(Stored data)
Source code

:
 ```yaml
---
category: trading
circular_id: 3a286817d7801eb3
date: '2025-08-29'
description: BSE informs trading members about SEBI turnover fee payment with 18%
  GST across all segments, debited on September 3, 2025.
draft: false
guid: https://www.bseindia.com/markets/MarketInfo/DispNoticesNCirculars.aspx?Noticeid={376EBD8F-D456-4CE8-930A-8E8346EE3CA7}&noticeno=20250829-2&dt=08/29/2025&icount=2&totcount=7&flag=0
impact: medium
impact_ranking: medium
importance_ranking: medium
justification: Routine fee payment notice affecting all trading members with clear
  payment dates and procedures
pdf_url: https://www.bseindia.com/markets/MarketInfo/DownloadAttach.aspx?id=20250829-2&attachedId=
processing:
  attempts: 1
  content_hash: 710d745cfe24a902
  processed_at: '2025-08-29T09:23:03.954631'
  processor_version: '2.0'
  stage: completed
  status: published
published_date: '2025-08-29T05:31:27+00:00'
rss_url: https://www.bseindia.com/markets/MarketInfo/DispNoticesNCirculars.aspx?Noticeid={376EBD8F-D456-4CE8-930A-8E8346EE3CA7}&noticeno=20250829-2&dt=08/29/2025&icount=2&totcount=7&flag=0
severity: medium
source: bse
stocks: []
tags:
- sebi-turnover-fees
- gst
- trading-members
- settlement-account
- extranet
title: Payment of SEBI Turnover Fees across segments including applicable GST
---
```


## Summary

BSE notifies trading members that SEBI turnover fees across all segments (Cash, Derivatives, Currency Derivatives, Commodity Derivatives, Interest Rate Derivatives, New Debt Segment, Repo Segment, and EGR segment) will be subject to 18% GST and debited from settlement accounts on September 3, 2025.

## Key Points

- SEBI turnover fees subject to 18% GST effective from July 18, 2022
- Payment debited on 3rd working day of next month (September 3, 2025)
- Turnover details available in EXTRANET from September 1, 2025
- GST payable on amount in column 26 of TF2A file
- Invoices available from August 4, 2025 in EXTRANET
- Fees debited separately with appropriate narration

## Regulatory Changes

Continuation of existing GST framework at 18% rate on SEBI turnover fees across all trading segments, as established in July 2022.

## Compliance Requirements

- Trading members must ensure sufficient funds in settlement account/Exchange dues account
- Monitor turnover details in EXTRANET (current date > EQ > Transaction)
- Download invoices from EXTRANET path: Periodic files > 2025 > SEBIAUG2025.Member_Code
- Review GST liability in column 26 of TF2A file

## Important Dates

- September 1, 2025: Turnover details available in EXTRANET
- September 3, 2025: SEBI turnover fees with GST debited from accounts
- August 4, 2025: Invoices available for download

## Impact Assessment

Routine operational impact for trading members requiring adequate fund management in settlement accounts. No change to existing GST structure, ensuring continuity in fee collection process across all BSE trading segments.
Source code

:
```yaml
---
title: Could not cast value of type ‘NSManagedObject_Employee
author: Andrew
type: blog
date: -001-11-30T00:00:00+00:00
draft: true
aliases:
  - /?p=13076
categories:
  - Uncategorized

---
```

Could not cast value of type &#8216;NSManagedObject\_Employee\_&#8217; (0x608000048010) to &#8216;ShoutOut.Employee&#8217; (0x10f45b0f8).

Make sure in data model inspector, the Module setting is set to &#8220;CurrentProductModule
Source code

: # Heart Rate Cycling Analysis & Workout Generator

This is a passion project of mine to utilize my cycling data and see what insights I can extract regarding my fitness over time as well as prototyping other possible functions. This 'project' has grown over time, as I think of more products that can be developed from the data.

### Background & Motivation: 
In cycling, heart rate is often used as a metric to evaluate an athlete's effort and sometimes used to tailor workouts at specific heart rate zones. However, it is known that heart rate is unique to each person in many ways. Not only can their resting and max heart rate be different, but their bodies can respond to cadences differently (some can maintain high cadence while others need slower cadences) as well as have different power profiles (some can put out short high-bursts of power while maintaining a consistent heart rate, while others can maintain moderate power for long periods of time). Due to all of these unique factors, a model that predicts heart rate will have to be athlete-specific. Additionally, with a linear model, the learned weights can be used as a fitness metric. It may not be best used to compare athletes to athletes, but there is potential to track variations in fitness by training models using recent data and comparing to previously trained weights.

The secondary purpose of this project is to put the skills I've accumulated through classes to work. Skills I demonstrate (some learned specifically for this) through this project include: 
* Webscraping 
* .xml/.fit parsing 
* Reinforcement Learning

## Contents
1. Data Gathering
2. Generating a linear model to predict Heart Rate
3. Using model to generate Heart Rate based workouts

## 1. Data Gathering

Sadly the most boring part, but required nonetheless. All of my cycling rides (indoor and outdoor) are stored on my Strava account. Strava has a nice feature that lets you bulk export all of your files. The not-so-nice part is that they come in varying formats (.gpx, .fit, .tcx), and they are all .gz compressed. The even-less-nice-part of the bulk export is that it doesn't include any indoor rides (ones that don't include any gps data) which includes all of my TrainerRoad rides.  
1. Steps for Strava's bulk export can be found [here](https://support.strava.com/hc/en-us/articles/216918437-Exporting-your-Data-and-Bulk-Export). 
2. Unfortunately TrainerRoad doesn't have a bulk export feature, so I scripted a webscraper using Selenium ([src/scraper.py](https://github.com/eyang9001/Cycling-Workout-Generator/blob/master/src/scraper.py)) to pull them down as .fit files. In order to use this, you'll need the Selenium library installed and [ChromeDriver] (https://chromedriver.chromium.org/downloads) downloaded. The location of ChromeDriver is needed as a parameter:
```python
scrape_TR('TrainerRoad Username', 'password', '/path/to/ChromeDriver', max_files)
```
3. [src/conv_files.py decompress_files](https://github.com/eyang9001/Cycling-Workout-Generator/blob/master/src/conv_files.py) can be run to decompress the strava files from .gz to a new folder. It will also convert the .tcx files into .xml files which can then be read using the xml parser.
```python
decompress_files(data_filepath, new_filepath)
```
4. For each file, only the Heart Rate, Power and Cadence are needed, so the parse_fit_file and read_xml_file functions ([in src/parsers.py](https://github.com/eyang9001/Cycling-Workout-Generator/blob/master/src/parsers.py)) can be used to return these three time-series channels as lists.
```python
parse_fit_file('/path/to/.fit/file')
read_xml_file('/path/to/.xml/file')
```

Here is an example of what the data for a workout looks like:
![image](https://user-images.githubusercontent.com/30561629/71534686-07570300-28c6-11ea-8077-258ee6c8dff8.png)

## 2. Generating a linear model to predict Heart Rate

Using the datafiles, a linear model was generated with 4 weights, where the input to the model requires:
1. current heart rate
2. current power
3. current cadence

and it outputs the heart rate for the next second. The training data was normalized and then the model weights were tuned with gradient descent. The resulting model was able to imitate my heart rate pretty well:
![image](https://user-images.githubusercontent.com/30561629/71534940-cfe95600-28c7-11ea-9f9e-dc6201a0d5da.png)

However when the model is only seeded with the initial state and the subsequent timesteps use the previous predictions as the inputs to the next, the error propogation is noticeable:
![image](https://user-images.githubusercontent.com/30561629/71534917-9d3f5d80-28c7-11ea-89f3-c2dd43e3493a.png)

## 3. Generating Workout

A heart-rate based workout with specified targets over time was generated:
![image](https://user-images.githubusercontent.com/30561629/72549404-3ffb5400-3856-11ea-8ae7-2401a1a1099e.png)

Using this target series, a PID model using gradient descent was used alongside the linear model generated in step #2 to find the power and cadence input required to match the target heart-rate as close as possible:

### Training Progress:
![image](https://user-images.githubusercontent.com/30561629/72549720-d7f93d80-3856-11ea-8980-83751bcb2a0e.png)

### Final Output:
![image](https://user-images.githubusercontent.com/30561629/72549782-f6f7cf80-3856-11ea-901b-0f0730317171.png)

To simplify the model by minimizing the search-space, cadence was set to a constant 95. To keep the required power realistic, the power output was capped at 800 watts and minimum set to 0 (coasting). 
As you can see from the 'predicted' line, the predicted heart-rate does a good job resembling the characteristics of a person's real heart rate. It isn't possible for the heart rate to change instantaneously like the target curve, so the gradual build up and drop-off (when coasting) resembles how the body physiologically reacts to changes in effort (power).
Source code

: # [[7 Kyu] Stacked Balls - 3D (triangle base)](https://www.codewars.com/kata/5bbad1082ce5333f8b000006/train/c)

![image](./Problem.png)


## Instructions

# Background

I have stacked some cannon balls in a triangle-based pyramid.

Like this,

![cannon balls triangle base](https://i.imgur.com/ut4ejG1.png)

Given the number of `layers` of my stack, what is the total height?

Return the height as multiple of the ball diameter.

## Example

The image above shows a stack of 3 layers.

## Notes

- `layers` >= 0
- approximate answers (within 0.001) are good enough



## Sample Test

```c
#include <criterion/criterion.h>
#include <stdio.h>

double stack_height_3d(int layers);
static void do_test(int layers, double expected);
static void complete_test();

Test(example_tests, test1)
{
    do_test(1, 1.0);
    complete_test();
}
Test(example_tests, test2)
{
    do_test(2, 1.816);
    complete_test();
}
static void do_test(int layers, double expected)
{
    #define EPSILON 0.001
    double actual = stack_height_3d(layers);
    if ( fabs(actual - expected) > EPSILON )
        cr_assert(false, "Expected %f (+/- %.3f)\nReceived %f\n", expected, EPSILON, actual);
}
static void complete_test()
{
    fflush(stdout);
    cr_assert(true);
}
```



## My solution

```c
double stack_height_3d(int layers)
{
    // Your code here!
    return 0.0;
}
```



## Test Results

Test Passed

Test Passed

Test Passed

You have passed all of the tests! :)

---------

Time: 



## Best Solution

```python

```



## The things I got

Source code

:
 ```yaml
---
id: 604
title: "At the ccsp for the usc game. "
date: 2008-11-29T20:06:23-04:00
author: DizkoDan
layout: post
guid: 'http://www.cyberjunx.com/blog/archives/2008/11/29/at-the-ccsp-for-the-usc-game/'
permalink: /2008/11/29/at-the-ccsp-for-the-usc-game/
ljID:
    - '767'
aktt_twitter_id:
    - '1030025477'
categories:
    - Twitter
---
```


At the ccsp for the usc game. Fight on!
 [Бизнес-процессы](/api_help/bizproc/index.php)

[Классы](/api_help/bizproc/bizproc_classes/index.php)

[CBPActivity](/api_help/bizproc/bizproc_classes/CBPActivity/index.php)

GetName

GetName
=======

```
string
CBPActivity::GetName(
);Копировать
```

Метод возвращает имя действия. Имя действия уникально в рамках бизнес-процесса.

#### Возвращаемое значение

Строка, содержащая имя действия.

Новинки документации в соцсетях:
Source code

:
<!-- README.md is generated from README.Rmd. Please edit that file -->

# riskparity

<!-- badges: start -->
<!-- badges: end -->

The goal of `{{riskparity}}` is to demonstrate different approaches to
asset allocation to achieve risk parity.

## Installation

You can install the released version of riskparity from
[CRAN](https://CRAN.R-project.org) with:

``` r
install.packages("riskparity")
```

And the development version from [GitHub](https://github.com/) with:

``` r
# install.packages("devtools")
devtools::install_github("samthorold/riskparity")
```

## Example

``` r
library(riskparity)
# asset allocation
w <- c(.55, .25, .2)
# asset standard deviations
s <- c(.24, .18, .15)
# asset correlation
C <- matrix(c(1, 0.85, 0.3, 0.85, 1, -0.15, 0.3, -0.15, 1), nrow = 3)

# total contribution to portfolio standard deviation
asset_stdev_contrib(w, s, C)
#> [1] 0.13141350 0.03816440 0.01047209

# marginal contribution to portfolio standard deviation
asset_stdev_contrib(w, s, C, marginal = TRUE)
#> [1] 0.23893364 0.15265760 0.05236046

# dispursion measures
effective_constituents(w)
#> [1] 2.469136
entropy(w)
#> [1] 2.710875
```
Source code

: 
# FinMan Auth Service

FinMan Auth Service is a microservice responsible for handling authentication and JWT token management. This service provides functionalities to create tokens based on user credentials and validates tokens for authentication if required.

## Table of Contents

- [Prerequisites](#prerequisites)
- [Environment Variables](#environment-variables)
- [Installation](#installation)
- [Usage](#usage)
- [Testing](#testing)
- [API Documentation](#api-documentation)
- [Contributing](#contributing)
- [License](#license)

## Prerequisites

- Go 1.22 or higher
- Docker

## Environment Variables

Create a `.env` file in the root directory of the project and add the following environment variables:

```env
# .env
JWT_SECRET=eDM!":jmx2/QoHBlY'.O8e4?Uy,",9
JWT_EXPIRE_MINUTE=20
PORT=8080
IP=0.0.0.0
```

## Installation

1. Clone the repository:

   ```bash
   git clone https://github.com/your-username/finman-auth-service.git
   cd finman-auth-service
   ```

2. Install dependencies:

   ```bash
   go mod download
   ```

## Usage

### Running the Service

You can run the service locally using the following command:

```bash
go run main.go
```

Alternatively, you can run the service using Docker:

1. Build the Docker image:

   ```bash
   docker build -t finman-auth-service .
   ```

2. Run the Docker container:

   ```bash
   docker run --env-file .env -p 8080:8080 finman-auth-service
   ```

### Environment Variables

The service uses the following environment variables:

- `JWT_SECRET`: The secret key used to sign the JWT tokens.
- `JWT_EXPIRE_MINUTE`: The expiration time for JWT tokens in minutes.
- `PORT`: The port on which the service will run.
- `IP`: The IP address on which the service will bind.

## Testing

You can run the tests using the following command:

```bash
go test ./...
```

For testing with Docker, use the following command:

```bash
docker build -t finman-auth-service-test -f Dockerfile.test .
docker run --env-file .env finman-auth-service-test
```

→ **ACTIVITY**: As listed above, the lines from the line with "- SEBI turnover" to the line with "This is a passion" are to be echoed exactly, with both ends included and nothing added.

→ **ANSWER TO THE EXERCISE**:
- SEBI turnover fees subject to 18% GST effective from July 18, 2022
- Payment debited on 3rd working day of next month (September 3, 2025)
- Turnover details available in EXTRANET from September 1, 2025
- GST payable on amount in column 26 of TF2A file
- Invoices available from August 4, 2025 in EXTRANET
- Fees debited separately with appropriate narration

## Regulatory Changes

Continuation of existing GST framework at 18% rate on SEBI turnover fees across all trading segments, as established in July 2022.

## Compliance Requirements

- Trading members must ensure sufficient funds in settlement account/Exchange dues account
- Monitor turnover details in EXTRANET (current date > EQ > Transaction)
- Download invoices from EXTRANET path: Periodic files > 2025 > SEBIAUG2025.Member_Code
- Review GST liability in column 26 of TF2A file

## Important Dates

- September 1, 2025: Turnover details available in EXTRANET
- September 3, 2025: SEBI turnover fees with GST debited from accounts
- August 4, 2025: Invoices available for download

## Impact Assessment

Routine operational impact for trading members requiring adequate fund management in settlement accounts. No change to existing GST structure, ensuring continuity in fee collection process across all BSE trading segments.
Source code

:
```yaml
---
title: Could not cast value of type ‘NSManagedObject_Employee
author: Andrew
type: blog
date: -001-11-30T00:00:00+00:00
draft: true
aliases:
  - /?p=13076
categories:
  - Uncategorized

---
```

Could not cast value of type &#8216;NSManagedObject\_Employee\_&#8217; (0x608000048010) to &#8216;ShoutOut.Employee&#8217; (0x10f45b0f8).

Make sure in data model inspector, the Module setting is set to &#8220;CurrentProductModule
Source code

: # Heart Rate Cycling Analysis & Workout Generator

This is a passion project of mine to utilize my cycling data and see what insights I can extract regarding my fitness over time as well as prototyping other possible functions. This 'project' has grown over time, as I think of more products that can be developed from the data.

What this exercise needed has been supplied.